To cultivate a known target organism, E. coli in this example, inoculate 100 milliliters of solution zero with a single colony from a previously streaked plate. Then, cover the tube and incubate it over night at 37 degrees Celsius. To evaluate the regions of a Winogradsky Column, add approximately one gram of material from the aerobic zone to T1 and resuspend by vortexing. Then, repeat this process with one gram of material from the anaerobic zone.
Remove the tube containing solution zero inoculated with E. coli from the incubator and shake it. Then, pipette one milliliter of the solution into a T1 test tube and vortex to mix. Remove one milliliter of solution from T1 and transfer it to T2, vortexing to mix. Repeat this process through tube T10. To evaluate the aerobic and anaerobic zones of the Winogradsky Column, remove one milliliter of solution from each of the previously prepared T1 tubes and transfer it to the appropriate T2 tubes. Then, continue the serial dilutions through the T10 tubes as previously demonstrated.
To spread plate, pipette 100 microliters of the diluted sample from each T3 tube on to the corresponding petri dish. Then, use a sterile spreading rod to gently distribute the sample on to the petri dish and replace the plate lid. Repeat this process for the T6 and T9 dilutions, as previously demonstrated. Incubate the plates containing aerobic organisms in a 37 degree Celsius incubator for 24 hours. Incubate the plates containing anaerobic organisms in an anaerobic chamber set to 37 degrees Celsius for 24 hours. The next day remove the T3, T6, and T9 dilution plates from the incubator and the anaerobic chamber and transfer them to the bench top. Working with one plate at a time, glide a sterile inoculating loop across the top of the media in a zig-zag pattern. Then, replace the petri dish lid. Next, rotate the plate by 1/3 and sterilize the loop to reduce the frequency of the previously made zig-zag pattern. Again, after sterilizing the loop, rotate the plate by 1/3, reduce the frequency of the zig-zag pattern one last time, and replace the lid. Repeat this streaking method for the remaining plates, as previously shown. Then, place the streaked plates containing aerobic organisms in a 37 degree Celsius incubator overnight and the streaked plates containing anaerobic organisms in an anaerobic chamber set to 37 degrees Celsius overnight.
Cultures were harvested from the aerobic and anaerobic zones of a seven day Winogradsky Column.

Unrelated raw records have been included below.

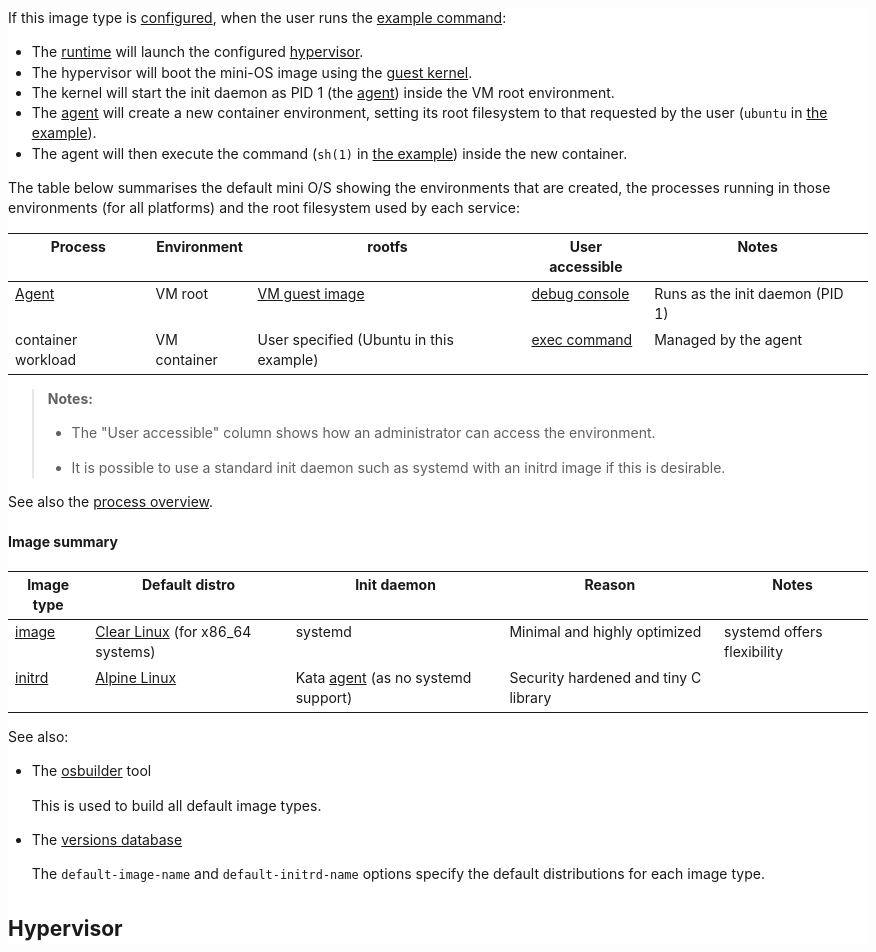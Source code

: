 If this image type is [configured](#configuration), when the user runs
the [example command](#example-command):

- The [runtime](#runtime) will launch the configured [hypervisor](#hypervisor).
- The hypervisor will boot the mini-OS image using the [guest kernel](#guest-kernel).
- The kernel will start the init daemon as PID 1 (the [agent](#agent))
  inside the VM root environment.
- The [agent](#agent) will create a new container environment, setting its root
  filesystem to that requested by the user (`ubuntu` in
  [the example](#example-command)).
- The agent will then execute the command (`sh(1)` in [the example](#example-command))
  inside the new container.

The table below summarises the default mini O/S showing the environments that are created,
the processes running in those environments (for all platforms) and
the root filesystem used by each service:

| Process | Environment | rootfs | User accessible | Notes |
|-|-|-|-|-|
| [Agent](#agent) | VM root | [VM guest image](#guest-image) | [debug console][debug-console] | Runs as the init daemon (PID 1) |
| container workload | VM container | User specified (Ubuntu in this example) | [exec command](#exec-command) | Managed by the agent |

> **Notes:**
>
> - The "User accessible" column shows how an administrator can access
>   the environment.
>
> - It is possible to use a standard init daemon such as systemd with
>   an initrd image if this is desirable.

See also the [process overview](#process-overview).

#### Image summary

| Image type | Default distro | Init daemon | Reason | Notes |
|-|-|-|-|-|
| [image](#root-filesystem-image) | [Clear Linux](https://clearlinux.org) (for x86_64 systems)| systemd | Minimal and highly optimized | systemd offers flexibility |
| [initrd](#initrd-image) | [Alpine Linux](https://alpinelinux.org) | Kata [agent](#agent) (as no systemd support) | Security hardened and tiny C library |

See also:

- The [osbuilder](../../../tools/osbuilder) tool

  This is used to build all default image types.

- The [versions database](../../../versions.yaml)

  The `default-image-name` and `default-initrd-name` options specify
  the default distributions for each image type.

## Hypervisor


[debug-console]: ../../Developer-Guide.md#connect-to-debug-console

Then, the cultures were serially diluted prior to streaking and spreading on LB agar plates. Streaking revealed a mixed population from each of the evaluated Winogradsky zones, and the spread plates produced similar results. A plate streaked from a mixed population will result in bacterial colonies of different shapes, sizes, textures, and colors. In contrast, the streaked and spread plates containing the known organism, E. coli, demonstrated a homologous population. Generally, it is best to calculate CFUs per milliliter using the average colony count of three plates spread with the same sample and dilution factor. Multiply the average number of colonies by the dilution factor and divide by the amount aliquoted. Finally, isolated colonies chosen from each plate can be used in further enrichment assays to determine species identity.